2) This is far from the easiest shot you can get of Shanghai. You’ll see why shortly…!
Loving a challenge, I’d seen a similar image on an old advert about 6 months ago. For me, it really showed the other side to Shanghai – the weekend light show as all the elevated roads (sometimes 15 storeys up!) glow in fluorescent blue. The Chinese love their lights, and the city embraces that – whenever there is an excuse, bridges, parks, and anything that can be lit, gets illuminated – and the effect is dramatic to say the least.
The problem was, how to get the shot. From the street, you don’t see the fact that Shanghai’s 3 ring-roads really do wrap around the skyscrapers like a snake – and getting high at a busy enough intersection would be a challenge. Luckily, the enrolment of a good friend of mine did the trick. I set off in the car, and the messages started coming in as his “negotiating” began at the location I’d found…

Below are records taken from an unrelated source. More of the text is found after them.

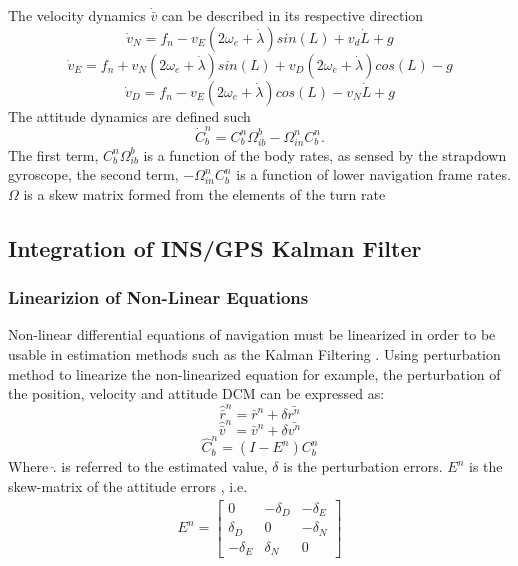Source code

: The velocity dynamics $\dot{\bar{v}}$ can be described in its respective direction \cite{non-linear}
\begin{equation}
\dot{v}_N = f_n-v_E(2\omega_e+\dot{\lambda})sin(L) + v_d\dot{L}+g
\label{Eq.v_n}
\end{equation}
\begin{equation}
\dot{v}_E = f_n+v_N(2\omega_e+\dot{\lambda})sin(L) + v_D(2\omega_e+\dot{\lambda})cos(L)-g
\label{Eq.v_e}
\end{equation}
\begin{equation}
\dot{v}_D = f_n-v_E(2\omega_e+\dot{\lambda})cos(L) - v_N\dot{L}+g
\end{equation}
The attitude dynamics are defined such \cite{non-linear}
\begin{equation}
\dot{C}_b^n = C_b^n\Omega_{ib}^b-\Omega_{in}^nC_b^n.
\end{equation}
The first term, $C_b^n\Omega_{ib}^b$ is a function of the body rates, as sensed by the strapdown gyroscope, the second term, $-\Omega_{in}^nC_b^n$ is a function of lower navigation frame rates. $\Omega$ is a skew matrix formed from the elements of the turn rate



\subsection*{Integration of INS/GPS Kalman Filter}
\subsubsection*{Linearizion of Non-Linear Equations}
Non-linear differential equations of navigation must be linearized in order to be usable in estimation methods such as the Kalman Filtering \cite{non-linear}. Using perturbation method to linearize the non-linearized equation for example, the perturbation of the position, velocity and attitude DCM can be expressed as:
\begin{equation}
\hat{\bar{r}}^n = \bar{r}^n + \delta\bar{r^n}
\label{Eq.pos}
\end{equation}
\begin{equation}
\hat{\bar{v}}^n = \bar{v}^n + \delta\bar{v^n}
\label{Eq.vel}
\end{equation}
\begin{equation}
\hat{C}_b^n  = (I-E^n)C_b^n
\label{eq:atti}
\end{equation}
Where $\hat{.}$ is referred to the estimated value, $\delta$ is the perturbation errors. $E^n$ is the skew-matrix of the attitude errors \cite{non-linear}, i.e.
\begin{align}
E^n=
\begin{bmatrix}
0 & -\delta_D & -\delta_E\\
\delta_D & 0 & -\delta_N \\
-\delta_E & \delta_N & 0
\end{bmatrix}
\end{align}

A HAT?!? Granted, I was keen to get the shot, but there comes a point where it’s clearly going to be an issue! For the avoidance of doubt, no wrongdoing was committed in order to capture this image, but when we pulled up to the location I needed, all became a little clearer. Yes, there was a high building. Yes, it was THE perfect spot. Yes, it would involve somehow gaining access to the roof. Yes, it was the dead of night and the whole place was surrounded by…
Yes, the police.
Not to be put off, we left my driver downstairs (this must be the closest he’s ever been to a stakeout!) and the negotiation clearly worked : 5 minutes at the top, that was all we were given, but it was 5 more than I thought we’d have.
So, camera prepped, tripod ready, remote cables connected and all the settings (hopefully) set up ready to go the second we got to the top, we set off.
Granted, it was a rush. And when you only have 5 minutes, 20 second exposures are costly. We actually pushed him to nearly 10 minutes in the end, but wow, am I glad I got everything set up and ready in the car!
From above, the problems also became clear – Shanghai doesn’t have a “rush hour” it has “rush nights”, and cars that stop in traffic are useless for showing light trails.
The first shots I got were far from what I had in mind. Clearly it was luck, but the traffic started moving after the first 2 minutes of being up there and the flow of trails started to appear.
Setting a camera to f/14-18 gives you the natural starburst effect when a point of light occurs, and gave me (in my mind) the exact image I was looking for. At 16mm, it encompasses a huge amount of the city – all the way to the Oriental Pearl Tower on the right hand side, over the river and into PuDong. I’m sure 14mm would have made me even happier, but the distortion really kicks in then and shooting straight buildings starts to look weird if you push it too far.
So, no arrests, quite a few beers purchased, and a unique view that not many visitors to the city will get to see. (Well, from above, anyway!)